Pine shoot beetle (PSB, Tomicus spp.) outbreaks cause widespread Yunnan pine (Pinus yunnanensis Franch) mortality in southwestern China. Early identification of PSB attacks could help forest managers mitigate the infestation before it turns into an outbreak. However, the subtle spectral changes and complex process of PSB-induced crown discoloration make the remote sensing approach difficult.

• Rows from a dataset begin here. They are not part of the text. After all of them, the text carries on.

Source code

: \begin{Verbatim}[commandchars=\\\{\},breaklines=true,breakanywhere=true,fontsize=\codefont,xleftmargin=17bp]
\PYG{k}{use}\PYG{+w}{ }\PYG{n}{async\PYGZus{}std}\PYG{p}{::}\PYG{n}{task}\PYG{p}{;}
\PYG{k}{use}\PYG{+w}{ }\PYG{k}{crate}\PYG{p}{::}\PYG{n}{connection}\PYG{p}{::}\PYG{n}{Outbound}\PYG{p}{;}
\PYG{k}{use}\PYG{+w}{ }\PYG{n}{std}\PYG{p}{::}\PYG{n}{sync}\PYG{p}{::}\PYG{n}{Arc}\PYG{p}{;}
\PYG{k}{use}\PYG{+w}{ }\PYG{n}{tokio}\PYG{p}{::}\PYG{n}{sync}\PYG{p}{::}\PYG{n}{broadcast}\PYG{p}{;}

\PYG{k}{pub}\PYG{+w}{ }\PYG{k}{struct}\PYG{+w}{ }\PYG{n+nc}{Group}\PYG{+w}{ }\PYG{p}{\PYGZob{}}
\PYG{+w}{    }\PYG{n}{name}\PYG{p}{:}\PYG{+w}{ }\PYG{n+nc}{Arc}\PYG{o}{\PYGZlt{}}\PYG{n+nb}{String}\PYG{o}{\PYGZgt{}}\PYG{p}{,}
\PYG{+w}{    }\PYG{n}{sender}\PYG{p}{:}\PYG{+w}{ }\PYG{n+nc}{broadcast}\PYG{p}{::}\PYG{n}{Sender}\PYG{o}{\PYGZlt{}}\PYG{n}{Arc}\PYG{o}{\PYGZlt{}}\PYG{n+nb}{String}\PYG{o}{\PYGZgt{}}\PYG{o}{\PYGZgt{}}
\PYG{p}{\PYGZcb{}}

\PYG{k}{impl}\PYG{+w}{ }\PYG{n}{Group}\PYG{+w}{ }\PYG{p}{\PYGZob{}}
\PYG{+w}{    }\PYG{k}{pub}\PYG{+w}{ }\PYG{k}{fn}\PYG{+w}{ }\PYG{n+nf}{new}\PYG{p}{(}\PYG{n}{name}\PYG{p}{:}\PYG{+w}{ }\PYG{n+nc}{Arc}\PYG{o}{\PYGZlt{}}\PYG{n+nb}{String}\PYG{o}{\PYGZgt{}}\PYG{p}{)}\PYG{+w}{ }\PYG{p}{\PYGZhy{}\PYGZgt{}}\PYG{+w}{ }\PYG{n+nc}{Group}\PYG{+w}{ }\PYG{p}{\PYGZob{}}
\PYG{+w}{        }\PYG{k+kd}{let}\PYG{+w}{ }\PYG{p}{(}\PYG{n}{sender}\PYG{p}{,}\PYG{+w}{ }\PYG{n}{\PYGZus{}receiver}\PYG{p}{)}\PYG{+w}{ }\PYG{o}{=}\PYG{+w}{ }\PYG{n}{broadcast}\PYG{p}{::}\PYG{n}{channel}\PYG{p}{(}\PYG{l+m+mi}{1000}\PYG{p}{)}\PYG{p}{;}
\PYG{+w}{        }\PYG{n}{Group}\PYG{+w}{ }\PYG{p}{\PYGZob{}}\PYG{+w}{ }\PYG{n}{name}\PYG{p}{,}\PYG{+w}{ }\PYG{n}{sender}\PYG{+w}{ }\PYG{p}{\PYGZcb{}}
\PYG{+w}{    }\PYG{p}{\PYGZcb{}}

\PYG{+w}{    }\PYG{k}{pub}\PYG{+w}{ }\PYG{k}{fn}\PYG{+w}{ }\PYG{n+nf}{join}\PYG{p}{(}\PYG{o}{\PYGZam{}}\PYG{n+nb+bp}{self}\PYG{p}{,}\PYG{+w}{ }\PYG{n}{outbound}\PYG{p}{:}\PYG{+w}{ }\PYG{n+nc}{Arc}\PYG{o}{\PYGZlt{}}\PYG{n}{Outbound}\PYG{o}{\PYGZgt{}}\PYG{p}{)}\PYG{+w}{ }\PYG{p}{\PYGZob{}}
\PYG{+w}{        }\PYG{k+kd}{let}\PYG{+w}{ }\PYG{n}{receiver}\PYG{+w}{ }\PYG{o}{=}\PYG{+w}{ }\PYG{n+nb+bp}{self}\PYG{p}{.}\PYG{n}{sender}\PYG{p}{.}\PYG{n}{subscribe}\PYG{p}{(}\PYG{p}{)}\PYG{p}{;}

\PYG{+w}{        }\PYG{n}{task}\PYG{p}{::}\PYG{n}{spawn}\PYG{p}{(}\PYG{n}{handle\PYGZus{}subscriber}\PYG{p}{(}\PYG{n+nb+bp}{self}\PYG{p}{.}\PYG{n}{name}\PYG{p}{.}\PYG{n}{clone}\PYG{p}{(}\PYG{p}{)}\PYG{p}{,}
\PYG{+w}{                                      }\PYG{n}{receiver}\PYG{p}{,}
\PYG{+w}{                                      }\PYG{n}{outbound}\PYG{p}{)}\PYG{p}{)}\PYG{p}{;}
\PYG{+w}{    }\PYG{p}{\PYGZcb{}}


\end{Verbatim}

This study employed a manipulated insect infestation experiment to reveal suitable monitoring indicators. Healthy Yunnan pine crowns were infested with PSB adults at different preset densities (light, moderate, and severe) using the bagging method. The crown damage parameters, physiological properties, and corresponding spectral data were systematically measured in time series. Partial least squares regression (PLSR) was used to retrieve crown chlorophyll_a+b (Cab) and relative water content (RWC) via band reflectance. Random forest (RF) was used to determine the optimum spectral variables capable of capturing dynamic variations in crown shoot damage ratio (SDR).

Results showed that (1) after four weeks’ PSB shoot feeding attack, SDR reached saturated (26%-50%) for all damage levels, indicating a crown discoloration “switch point”. (2) A continuous decline was found in Cab and RWC at both shoot and crown levels during the whole infestation process, and the crown level decrease was smaller than the shoot level due to crown heterogeneous discoloration. (3) For PLSR retrieving crown Cab and RWC, estimation accuracy of healthy crowns could reach R² = 0.70, RMSE_cv = 14.60 mg/m² for Cab, and R² = 0.82, RMSE_cv = 1.25% for RWC, respectively. However, PSB early attack impacted these retrieval accuracies. (4) Spectral differences were evident in the visible region (530–600 nm) and near-infrared (NIR) plateau (780–1300 nm) among the preset damage levels. Significant differences in spectral variables (AMP, CI, OSAVI, RD, and SR) were observed between healthy and moderately damaged crowns. (5) In RF modeling, the importance of spectral variables for SDR estimation varied throughout the shoot feeding process. OSAVI, CI, MSI, PSRI, and SR2 were the top indicators that were suitable for identifying SDR ranging from 5% to 50%. SDR could be estimated with an accuracy of R² = 0.71, RMSE_cv = 8.92%, after 4 weeks’ infestation. Simultaneously, with the RF model, 4 preset damage levels could be differentiated with an out-of-bag error of 14.94% and a kappa coefficient of 0.8835.

In conclusion, this study mainly examined the physiological and spectral signatures of PSB early attacked crowns, and provided optimum spectral variables and models which will further help unmanned aerial vehicle (UAV) and satellite remote sensing identify PSB infestation at the early stages.